Repetition must be exact and must stop with the line bearing "- Initialization returns". It begins at the first line of the records and includes no pictures.

> _Supplied material_
^^^^^^^^^^^^^^^^
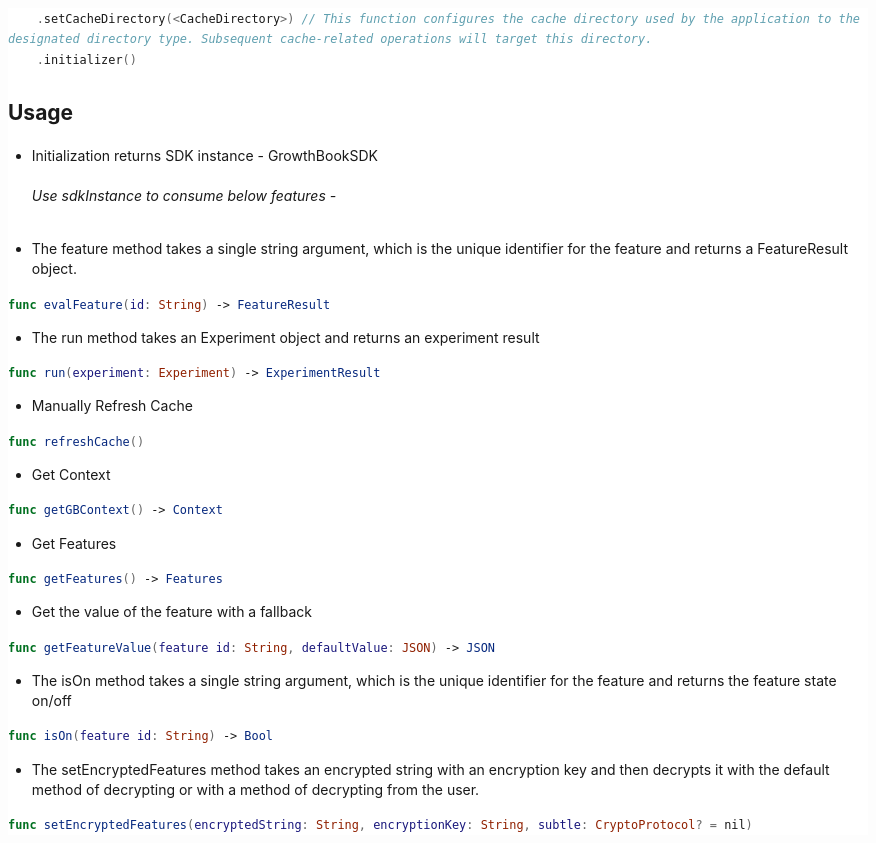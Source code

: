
```swift
    .setCacheDirectory(<CacheDirectory>) // This function configures the cache directory used by the application to the designated directory type. Subsequent cache-related operations will target this directory.
    .initializer()
```


## Usage

- Initialization returns SDK instance - GrowthBookSDK

  ###### Use sdkInstance to consume below features -
  
- The feature method takes a single string argument, which is the unique identifier for the feature and returns a FeatureResult object.

```swift
func evalFeature(id: String) -> FeatureResult
```
  
- The run method takes an Experiment object and returns an experiment result

```swift
func run(experiment: Experiment) -> ExperimentResult
```

- Manually Refresh Cache

```swift
func refreshCache()
```

- Get Context

```swift
func getGBContext() -> Context
```

- Get Features

```swift
func getFeatures() -> Features
```

- Get the value of the feature with a fallback
```swift
func getFeatureValue(feature id: String, defaultValue: JSON) -> JSON
```

- The isOn method takes a single string argument, which is the unique identifier for the feature and returns the feature state on/off

```swift
func isOn(feature id: String) -> Bool
```

- The setEncryptedFeatures method takes an encrypted string with an encryption key and then decrypts it with the default method of decrypting or with a method of decrypting from the user.

```swift
func setEncryptedFeatures(encryptedString: String, encryptionKey: String, subtle: CryptoProtocol? = nil)
```

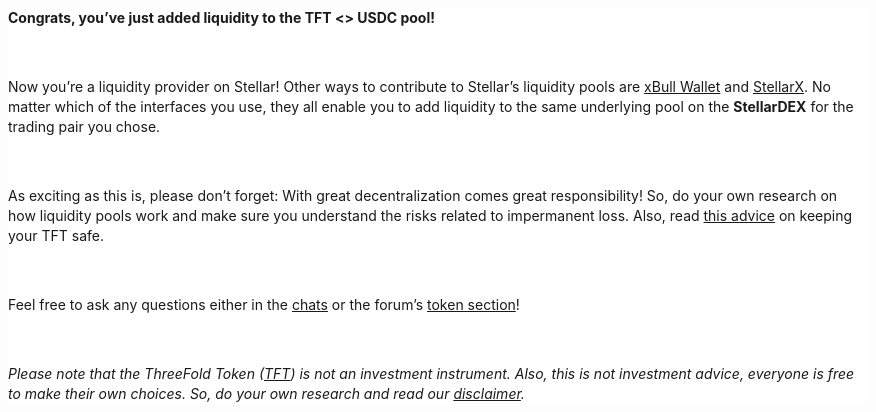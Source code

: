 **Congrats, you’ve just added liquidity to the TFT <> USDC pool!** 

<br/>

Now you’re a liquidity provider on Stellar! Other ways to contribute to Stellar’s liquidity pools are [xBull Wallet](https://xbull.app/) and [StellarX](https://www.stellarx.com/). No matter which of the interfaces you use, they all enable you to add liquidity to the same underlying pool on the **StellarDEX** for the trading pair you chose.

<br/>

As exciting as this is, please don’t forget: With great decentralization comes great responsibility! So, do your own research on how liquidity pools work and make sure you understand the risks related to impermanent loss. Also, read [this advice](https://library.threefold.me/info/threefold#/tokens/threefold__threefold_wallets?id=important-notes) on keeping your TFT safe.

<br/>

Feel free to ask any questions either in the [chats](https://t.me/threefold) or the forum’s [token section](https://forum.threefold.io/c/threefold-token/22)!

<br/>

*Please note that the ThreeFold Token ([TFT](https://library.threefold.me/info/threefold/#/tokens/threefold__threefold_token)) is not an investment instrument. Also, this is not investment advice, everyone is free to make their own choices. So, do your own research and read our [disclaimer](https://library.threefold.me/info/legal/#/legal__disclaimer).*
^^^^^^^^^^^^^^^^
> _Solution for this problem_
Source code

:
```swift
    .setCacheDirectory(<CacheDirectory>) // This function configures the cache directory used by the application to the designated directory type. Subsequent cache-related operations will target this directory.
    .initializer()
```


## Usage

- Initialization returns SDK instance - GrowthBookSDK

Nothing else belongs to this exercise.